───── Extracted entries

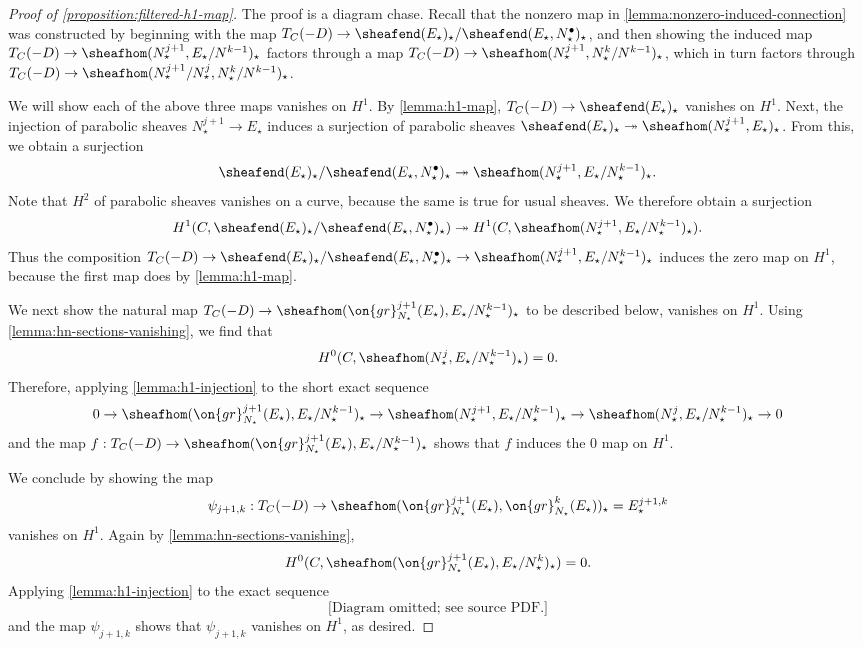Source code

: \begin{proof}[Proof of \autoref{proposition:filtered-h1-map}]
	The proof is a diagram chase.
	Recall that the nonzero map in \autoref{lemma:nonzero-induced-connection} was
	constructed by beginning with the map $T_C(-D) \to
	\sheafend(E_\star)_\star/\sheafend(E_\star, N_\star^\bullet)_\star$, and then showing the induced map
	$T_C(-D) \to
	\sheafhom(N^{j+1}_\star, E_\star/N^{k-1})_\star$
	factors through a map
	$T_C(-D) \to
	\sheafhom(N^{j+1}_\star, N^k_\star/N^{k-1})_\star$,
	which in turn factors through
	$T_C(-D) \to
	\sheafhom(N^{j+1}_\star/N^j_\star, N^k_\star/N^{k-1})_\star$.

	We will show each of the above three maps vanishes on $H^1$.
	By \autoref{lemma:h1-map},
	$T_C(-D) \to
	\sheafend(E_\star)_\star$
	vanishes on $H^1$.
	Next, the injection of parabolic sheaves $N^{j+1}_\star \to E_\star$ induces a
surjection of parabolic sheaves $\sheafend(E_\star)_\star\twoheadrightarrow
\sheafhom(N_\star^{j+1}, E_\star)_\star$.
From this, we obtain
a surjection
$$\sheafend(E_\star)_\star /\sheafend(E_\star,N^\bullet_\star)_\star \twoheadrightarrow \sheafhom(N_\star^{j+1},
E_\star/N_\star^{k-1})_\star.$$
Note that $H^2$ of parabolic sheaves vanishes on a curve, because the same is true
for usual sheaves. We therefore obtain a surjection
$$H^1(C,\sheafend(E_\star)_\star/\sheafend(E_\star,N^\bullet_\star)_\star)\twoheadrightarrow H^1(C,\sheafhom(N_\star^{j+1},
E_\star/N_\star^{k-1})_\star).$$ Thus the composition $T_C(-D)\to
\sheafend(E_\star)_\star/\sheafend(E_\star,N^\bullet_\star)_\star\to
\sheafhom(N_\star^{j+1}, E_\star/N_\star^{k-1})_\star$ induces
the zero map on $H^1$, because the first map does by \autoref{lemma:h1-map}.

We next show the natural map $T_C(-D)\to \sheafhom(\on{gr}_{N_\star}^{j+1}(E_\star),
E_\star/N_\star^{k-1})_\star$ to be described below, vanishes on $H^1$.
Using \autoref{lemma:hn-sections-vanishing}, we find that
$$H^0(C, \sheafhom(N_\star^{j}, E_\star/N_\star^{k-1})_\star)=0.$$
Therefore, applying \autoref{lemma:h1-injection} to the short exact sequence $$0\to \sheafhom(\on{gr}_{N_\star}^{j+1}(E_\star),
E_\star/N_\star^{k-1})_\star \to \sheafhom(N_\star^{j+1},
E_\star/N_\star^{k-1})_\star \to
\sheafhom(N_\star^{j}, E_\star/N_\star^{k-1})_\star \to 0$$
and the map $f: T_C(-D) \to \sheafhom(\on{gr}_{N_\star}^{j+1}(E_\star),
E_\star/N_\star^{k-1})_\star$
shows that $f$ induces the $0$ map on $H^1$.

We conclude by showing the map $$\psi_{j+1, k}: T_C(-D)\to
\sheafhom(\on{gr}^{j+1}_{N_\star}(E_\star), \on{gr}^k_{N_\star}(E_\star))_\star=E_\star^{j+1,k}$$
vanishes on $H^1$.
Again by \autoref{lemma:hn-sections-vanishing},
$$H^0(C, \sheafhom(\on{gr}_{N_\star}^{j+1}(E_\star),
E_\star/N_\star^k)_\star) = 0.$$
Applying \autoref{lemma:h1-injection} to the exact sequence
\begin{equation}
\text{[Diagram omitted; see source PDF.]}
\end{equation}
and the map $\psi_{j+1, k}$ shows that $\psi_{j+1,k}$ vanishes on $H^1$, as
desired.
\end{proof}

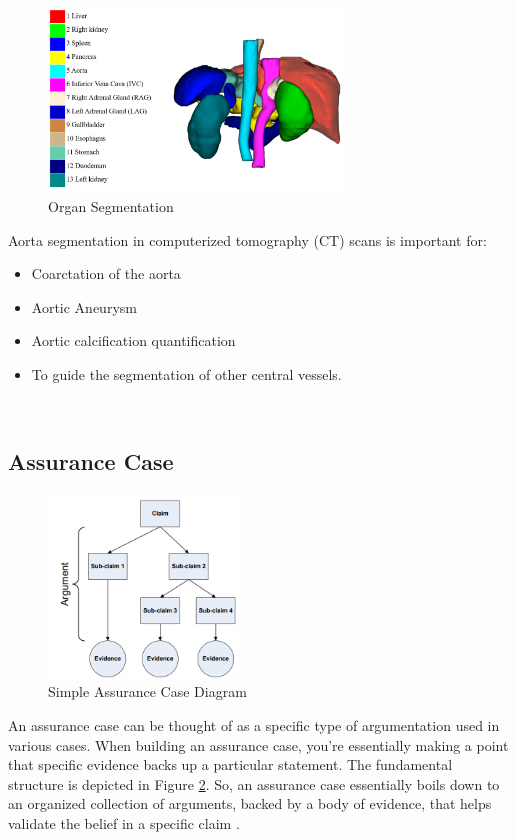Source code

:\begin{figure}[ht]
    \centering
    \includegraphics[width=0.7\textwidth]{figures/Intro/segmentation.png}
    \caption[Organ Segmentation]{Organ Segmentation \cite{Ma-2021-AbdomenCT-1K}}
    \label{fig_seg}
\end{figure}

Aorta segmentation in computerized tomography (CT) scans is important for:
\begin{itemize}
\item Coarctation of the aorta
\item Aortic Aneurysm
\item Aortic calcification quantification
\item To guide the segmentation of other central vessels. 
\end{itemize} ~

\subsection{Assurance Case}
\begin{figure}[ht]
    \centering
    \includegraphics[width=0.45\textwidth]{figures/Intro/ac_diagram.png}
    \caption[Simple Assurance Case Diagram]{Simple Assurance Case Diagram \cite{doi:10.2514/6.2009-1921}}
    \label{fig_ac_diagram}
\end{figure}

An assurance case can be thought of as a specific type of argumentation used in various cases. When building an assurance case, you're essentially making a point that specific evidence backs up a particular statement. The fundamental structure is depicted in Figure \ref{fig_ac_diagram}. So, an assurance case essentially boils down to an organized collection of arguments, backed by a body of evidence, that helps validate the belief in a specific claim \cite{doi:10.2514/6.2009-1921}.


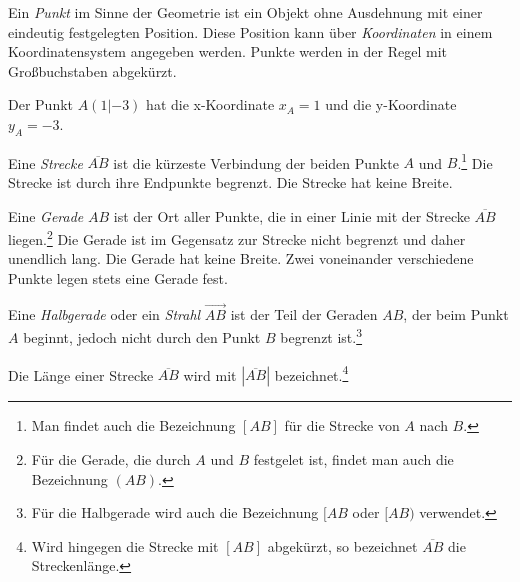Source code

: \begin{defi}[Punkt]
 Ein \emph{Punkt} im Sinne der Geometrie ist ein Objekt ohne Ausdehnung mit einer eindeutig festgelegten Position. Diese Position kann über \emph{Koordinaten} in einem Koordinatensystem angegeben werden. Punkte werden in der Regel mit Großbuchstaben abgekürzt.
\end{defi}

\begin{bsp}
 Der Punkt \(A(1|-3)\) hat die x-Koordinate \(x_A=1\) und die y-Koordinate \(y_A=-3\).
\end{bsp}

\begin{defi}
 Eine \emph{Strecke} \(\overline{AB}\) ist die kürzeste Verbindung der beiden Punkte \(A\) und \(B\).\footnote{Man findet auch die Bezeichnung \([AB]\) für die Strecke von \(A\) nach \(B\).} Die Strecke ist durch ihre Endpunkte begrenzt. Die Strecke hat keine Breite.
 
 Eine \emph{Gerade} \(AB\) ist der Ort aller Punkte, die in einer Linie mit der Strecke \(\overline{AB}\) liegen.\footnote{Für die Gerade, die durch \(A\) und \(B\) festgelet ist, findet man auch die Bezeichnung \((AB)\).} Die Gerade ist im Gegensatz zur Strecke nicht begrenzt und daher unendlich lang. Die Gerade hat keine Breite. Zwei voneinander verschiedene Punkte legen stets eine Gerade fest.
 
 Eine \emph{Halbgerade} oder ein \emph{Strahl} \(\overrightarrow{AB}\) ist der Teil der Geraden \(AB\), der beim Punkt \(A\) beginnt, jedoch nicht durch den Punkt \(B\) begrenzt ist.\footnote{Für die Halbgerade wird auch die Bezeichnung \([AB\) oder \([AB)\) verwendet.}
\end{defi}

\begin{defi}
 Die Länge einer Strecke \(\overline{AB}\) wird mit \(\left| \overline{AB}\right| \) bezeichnet.\footnote{Wird hingegen die Strecke mit \([AB]\) abgekürzt, so bezeichnet \(\overline{AB}\) die Streckenlänge.}
\end{defi}


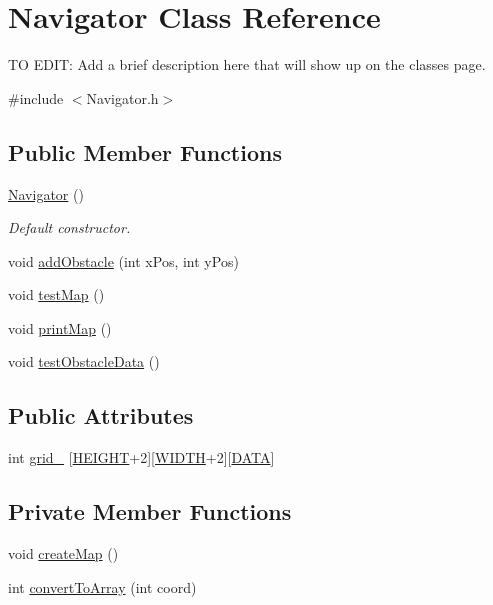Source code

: \hypertarget{class_navigator}{}\section{Navigator Class Reference}
\label{class_navigator}


TO E\+D\+IT\+: Add a brief description here that will show up on the classes page.  




{\ttfamily \#include $<$Navigator.\+h$>$}

\subsection*{Public Member Functions}
\begin{DoxyCompactItemize}
\item 
\mbox{\hyperlink{class_navigator_a59230ab4698882f754d5ce275a1a4030}{Navigator}} ()
\begin{DoxyCompactList}\small\item\em Default constructor. \end{DoxyCompactList}\item 
void \mbox{\hyperlink{class_navigator_af5a35f0ae71309c1b276257709b24390}{add\+Obstacle}} (int x\+Pos, int y\+Pos)
\item 
void \mbox{\hyperlink{class_navigator_afe98283ec2d1bf0125c63eb077cc1d61}{test\+Map}} ()
\item 
void \mbox{\hyperlink{class_navigator_a2565ae0fea67cfec45a553ef0d7e06a4}{print\+Map}} ()
\item 
void \mbox{\hyperlink{class_navigator_ae31be1ae0d17e7fc78aa7c6a4553fca2}{test\+Obstacle\+Data}} ()
\end{DoxyCompactItemize}
\subsection*{Public Attributes}
\begin{DoxyCompactItemize}
\item 
int \mbox{\hyperlink{class_navigator_ad295138915accad1b15031a977f59b3e}{grid\+\_\+}} \mbox{[}\mbox{\hyperlink{_navigator_8h_af728b7647e0b8c49832983a31f9a2e9b}{H\+E\+I\+G\+HT}}+2\mbox{]}\mbox{[}\mbox{\hyperlink{_navigator_8h_a9649ab8139c4c2ea5c93625b30d92a05}{W\+I\+D\+TH}}+2\mbox{]}\mbox{[}\mbox{\hyperlink{_navigator_8h_ace45c8c944a852d4990f5f8f87b2335e}{D\+A\+TA}}\mbox{]}
\end{DoxyCompactItemize}
\subsection*{Private Member Functions}
\begin{DoxyCompactItemize}
\item 
void \mbox{\hyperlink{class_navigator_a8b0cb171e3e3b16b206278fb23f624bc}{create\+Map}} ()
\item 
int \mbox{\hyperlink{class_navigator_a7a745d33cfa5cdfc551c87f3f23dc28e}{convert\+To\+Array}} (int coord)
\end{DoxyCompactItemize}


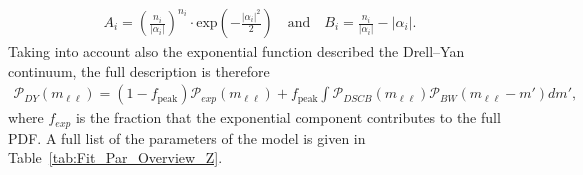 \begin{eqnarray*}
A_{i} = \left(\frac{n_{i}}{|\alpha_{i}|}\right)^{n_{i}} \cdot \textrm{exp}\left(-\frac{|\alpha_{i}|^2}{2}\right) \quad \textrm{and}\quad B_{i} = \frac{n_{i}}{|\alpha_{i}|}-|\alpha_{i}| .
\end{eqnarray*}
Taking into account also the exponential function described the Drell--Yan continuum, the full description is therefore 
\begin{eqnarray*}
\mathcal{P}_{DY} (m_{\ell\ell}) = (1-f_\text{peak})\mathcal{P}_{exp}(m_{\ell\ell})+ f_\text{peak}\int \mathcal{P}_{DSCB}(m_{\ell\ell})\mathcal{P}_{BW}(m_{\ell\ell}-m') dm',
\end{eqnarray*}
where $f_{exp}$ is the fraction that the exponential component contributes to the full PDF. A full list of the parameters of the model is given in Table~\ref{tab:Fit_Par_Overview_Z}.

──────────

** Task item **
Look through the entries and return each line that has the word "includegraphics" in it.

** Exercise response **
    \includegraphics[width=0.7\textwidth]{figures/Intro/segmentation.png}
    \includegraphics[width=0.45\textwidth]{figures/Intro/ac_diagram.png}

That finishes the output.